DATA LISTING: Begin

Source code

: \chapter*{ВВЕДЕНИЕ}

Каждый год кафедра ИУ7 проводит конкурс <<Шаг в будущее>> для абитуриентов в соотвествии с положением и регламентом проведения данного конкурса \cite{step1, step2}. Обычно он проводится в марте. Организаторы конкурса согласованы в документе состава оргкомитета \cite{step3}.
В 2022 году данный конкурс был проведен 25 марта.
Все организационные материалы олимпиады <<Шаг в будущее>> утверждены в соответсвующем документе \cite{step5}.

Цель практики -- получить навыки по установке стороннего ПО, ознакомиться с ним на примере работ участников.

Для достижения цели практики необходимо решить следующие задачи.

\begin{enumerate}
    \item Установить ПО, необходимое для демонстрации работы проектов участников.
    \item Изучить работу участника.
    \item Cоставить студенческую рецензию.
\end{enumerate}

DATA LISTING: End

# TASK REQUIREMENTS
Which lines run from the one holding "Изучить работу участника." through the end of the data? Write them out exactly, ends included, and add nothing.

# EXERCISE OUTPUT
    \item Изучить работу участника.
    \item Cоставить студенческую рецензию.
\end{enumerate}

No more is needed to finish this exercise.